The Twilight Zone's Eye Of The Beholder Had Maxine Stuart Crying Very Real Tears
Short of "To Serve Man," the most famous "Twilight Zone" twist ending is probably "Eye of the Beholder." Set in a hospital, the episode follows surgeons and nurses discussing patient Janet Tyler, who's undergone treatment to remove a facial deformity. Miss Tyler's face is hidden behind bandages and the hospital staff are glimpsed only in shadow or from behind — until the third act. It turns out, by the audience's standards, Janet is a blonde bombshell and everyone else is pig-faced. Beauty truly lies in the phrase that gives the episode its title.
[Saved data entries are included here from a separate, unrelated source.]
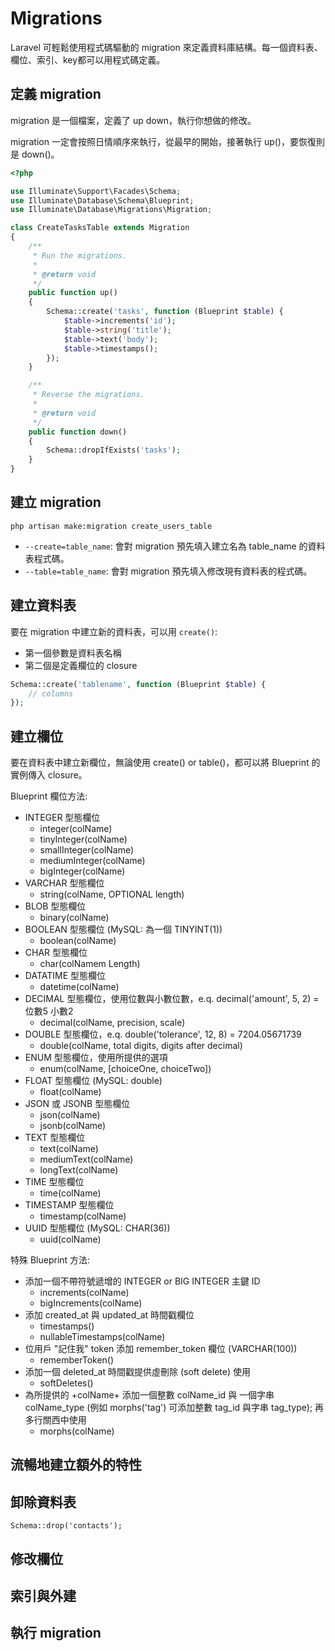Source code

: # Migrations

Laravel 可輕鬆使用程式碼驅動的 migration 來定義資料庫結構。每一個資料表、欄位、索引、key都可以用程式碼定義。

## 定義 migration

migration 是一個檔案，定義了 up down，執行你想做的修改。

migration 一定會按照日情順序來執行，從最早的開始，接著執行 up()，要恢復則是 down()。

```php
<?php

use Illuminate\Support\Facades\Schema;
use Illuminate\Database\Schema\Blueprint;
use Illuminate\Database\Migrations\Migration;

class CreateTasksTable extends Migration
{
    /**
     * Run the migrations.
     *
     * @return void
     */
    public function up()
    {
        Schema::create('tasks', function (Blueprint $table) {
            $table->increments('id');
            $table->string('title');
            $table->text('body');
            $table->timestamps();
        });
    }

    /**
     * Reverse the migrations.
     *
     * @return void
     */
    public function down()
    {
        Schema::dropIfExists('tasks');
    }
}
```

## 建立 migration

```
php artisan make:migration create_users_table
```

- `--create=table_name`: 會對 migration 預先填入建立名為 table_name 的資料表程式碼。
- `--table=table_name`: 會對 migration 預先填入修改現有資料表的程式碼。

## 建立資料表

要在 migration 中建立新的資料表，可以用 `create()`:

- 第一個參數是資料表名稱
- 第二個是定義欄位的 closure

```php
Schema::create('tablename', function (Blueprint $table) {
    // columns
});
```

## 建立欄位

要在資料表中建立新欄位，無論使用 create() or table()，都可以將 Blueprint 的實例傳入 closure。

Blueprint 欄位方法:

- INTEGER 型態欄位
    - integer(colName)
    - tinyInteger(colName)
    - smallInteger(colName)
    - mediumInteger(colName)
    - bigInteger(colName)
- VARCHAR 型態欄位
    - string(colName, OPTIONAL length)
- BLOB 型態欄位
    - binary(colName)
- BOOLEAN 型態欄位 (MySQL: 為一個 TINYINT(1))
    - boolean(colName)
- CHAR 型態欄位
    - char(colNamem Length)
- DATATIME 型態欄位
    - datetime(colName)
- DECIMAL 型態欄位，使用位數與小數位數，e.q. decimal('amount', 5, 2) = 位數5 小數2
    - decimal(colName, precision, scale)
- DOUBLE 型態欄位，e.q. double('tolerance', 12, 8) =  7204.05671739
    - double(colName, total digits, digits after decimal)
- ENUM 型態欄位，使用所提供的選項
    - enum(colName, [choiceOne, choiceTwo])
- FLOAT 型態欄位 (MySQL: double)
    - float(colName)
- JSON 或 JSONB 型態欄位
    - json(colName)
    - jsonb(colName)
- TEXT 型態欄位
    - text(colName)
    - mediumText(colName)
    - longText(colName)
- TIME 型態欄位
    - time(colName)
- TIMESTAMP 型態欄位
    - timestamp(colName)
- UUID 型態欄位 (MySQL: CHAR(36))
    - uuid(colName)

特殊 Blueprint 方法:

- 添加一個不帶符號遞增的 INTEGER or BIG INTEGER 主鍵 ID
    - increments(colName)
    - bigIncrements(colName)
- 添加 created_at 與 updated_at 時間戳欄位
    - timestamps()
    - nullableTimestamps(colName)
- 位用戶 "記住我" token 添加 remember_token 欄位 (VARCHAR(100))
    - rememberToken()
- 添加一個 deleted_at 時間戳提供虛刪除 (soft delete) 使用
    - softDeletes()
- 為所提供的 +colName+ 添加一個整數 colName_id 與 一個字串 colName_type (例如 morphs('tag') 可添加整數 tag_id 與字串 tag_type); 再多行關西中使用
    - morphs(colName)

## 流暢地建立額外的特性


## 卸除資料表

```
Schema::drop('contacts');
```

## 修改欄位

## 索引與外建

## 執行 migration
Since her appearance is initially concealed, the crew was able to cast two actors as Janet: Maxine Stuart when she's bandaged up and Donna Douglas (future star of "The Beverly Hillbillies") when she's unmasked. (Both actors are no longer with us.)
In 2004, Stuart sat down with the Archive of American Television to discuss "Eye of the Beholder." She was blunt about the reasoning behind the double casting: "I was not pretty enough, so they hired Donna Douglas." Indeed, Stuart was chosen for her voice while Douglas was chosen for her looks. "It was reasonable of them but it was certainly an irony of them in light of the fact [the episode] was about conformity," mused Stuart.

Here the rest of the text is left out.